> **Raw data**:
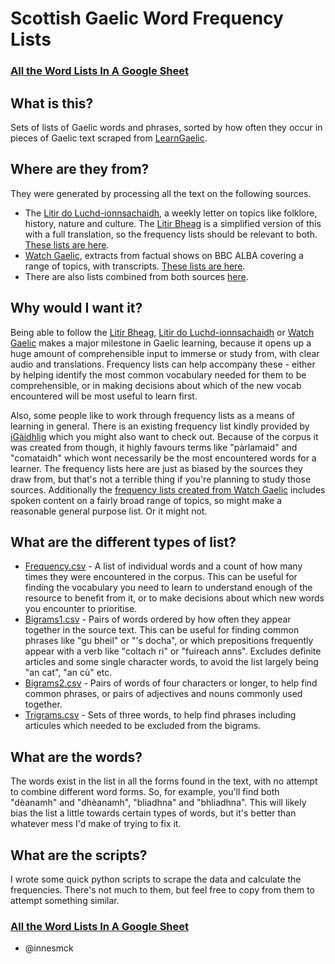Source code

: # Scottish Gaelic Word Frequency Lists

### [All the Word Lists In A Google Sheet](https://docs.google.com/spreadsheets/d/1wwpxuqwfpzc6JRwyXQxcrCO2eJFM4dLVM_qc_VnEEsY/edit?usp=sharing)

## What is this?
Sets of lists of Gaelic words and phrases, sorted by how often they occur in pieces of Gaelic text scraped from [LearnGaelic](https://learngaelic.scot/).

## Where are they from?
They were generated by processing all the text on the following sources.
* The [Litir do Luchd-ionnsachaidh](https://learngaelic.scot/litir/index.jsp), a weekly letter on topics like folklore, history, nature and culture. The [Litir Bheag](https://learngaelic.scot/litirbheag/index.jsp) is a simplified version of this with a full translation, so the frequency lists should be relevant to both. [These lists are here](https://github.com/innesmck/GaelicFrequencyLists/tree/main/output/litir).
* [Watch Gaelic](https://learngaelic.scot/watch/news.jsp), extracts from factual shows on BBC ALBA covering a range of topics, with transcripts. [These lists are here](https://github.com/innesmck/GaelicFrequencyLists/tree/main/output/watch).
* There are also lists combined from both sources [here](https://github.com/innesmck/GaelicFrequencyLists/tree/main/output/combined).

## Why would I want it?
Being able to follow the [Litir Bheag](https://learngaelic.scot/litirbheag/index.jsp), [Litir do Luchd-ionnsachaidh](https://learngaelic.scot/litir/index.jsp) or [Watch Gaelic](https://learngaelic.scot/watch/news.jsp) makes a  major milestone in Gaelic learning, because it opens up a huge amount of comprehensible input to immerse or study from, with clear audio and translations. Frequency lists can help accompany these - either by helping identify the most common vocabulary needed for them to be comprehensible, or in making decisions about which of the new vocab encountered will be most useful to learn first.

Also, some people like to work through frequency lists as a means of learning in general. There is an existing frequency list kindly provided by [iGàidhlig](http://www.igaidhlig.net/en/gaelic-word-frequencies/) which you might also want to check out. Because of the corpus it was created from though, it highly favours terms like "pàrlamaid" and "comataidh" which wont necessarily be the most encountered words for a learner. The frequency lists here are just as biased by the sources they draw from, but that's not a terrible thing if you're planning to study those sources. Additionally the [frequency lists created from Watch Gaelic](https://github.com/innesmck/GaelicFrequencyLists/tree/main/output/watch) includes spoken content on a fairly broad range of topics, so might make a reasonable general purpose list. Or it might not.

## What are the different types of list?
* [Frequency.csv](https://github.com/innesmck/GaelicFrequencyLists/blob/main/output/litir/frequency.csv) - A list of individual words and a count of how many times they were encountered in the corpus. This can be useful for finding the vocabulary you need to learn to understand enough of the resource to benefit from it, or to make decisions about which new words you encounter to prioritise.
* [Bigrams1.csv](https://github.com/innesmck/GaelicFrequencyLists/blob/main/output/litir/bigrams1.csv) - Pairs of words ordered by how often they appear together in the source text. This can be useful for finding common phrases like "gu bheil" or "'s docha", or which prepositions frequently appear with a verb like "coltach	ri" or "fuireach anns". Excludes definite articles and some single character words, to avoid the list largely being "an cat", "an cù" etc.
* [Bigrams2.csv](https://github.com/innesmck/GaelicFrequencyLists/blob/main/output/litir/bigrams2.csv) - Pairs of words of four characters or longer, to help find common phrases, or pairs of adjectives and nouns commonly used together.
* [Trigrams.csv](https://github.com/innesmck/GaelicFrequencyLists/blob/main/output/litir/trigrams.csv) - Sets of three words, to help find phrases including articules which needed to be excluded from the bigrams.

## What are the words?
The words exist in the list in all the forms found in the text, with no attempt to combine different word forms. So, for example, you'll find both "dèanamh" and "dhèanamh", "bliadhna" and "bhliadhna". This will likely bias the list a little towards certain types of words, but it's better than whatever mess I'd make of trying to fix it.

## What are the scripts?
I wrote some quick python scripts to scrape the data and calculate the frequencies. There's not much to them, but feel free to copy from them to attempt something similar.

### [All the Word Lists In A Google Sheet](https://docs.google.com/spreadsheets/d/1wwpxuqwfpzc6JRwyXQxcrCO2eJFM4dLVM_qc_VnEEsY/edit?usp=sharing)

- @innesmck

> **Directions**: Look above for the line containing "## What are the scripts?" and the line containing "I wrote some". Transcribe both, with the lines between them, exactly.

> **Response to this task**:
## What are the scripts?
I wrote some quick python scripts to scrape the data and calculate the frequencies. There's not much to them, but feel free to copy from them to attempt something similar.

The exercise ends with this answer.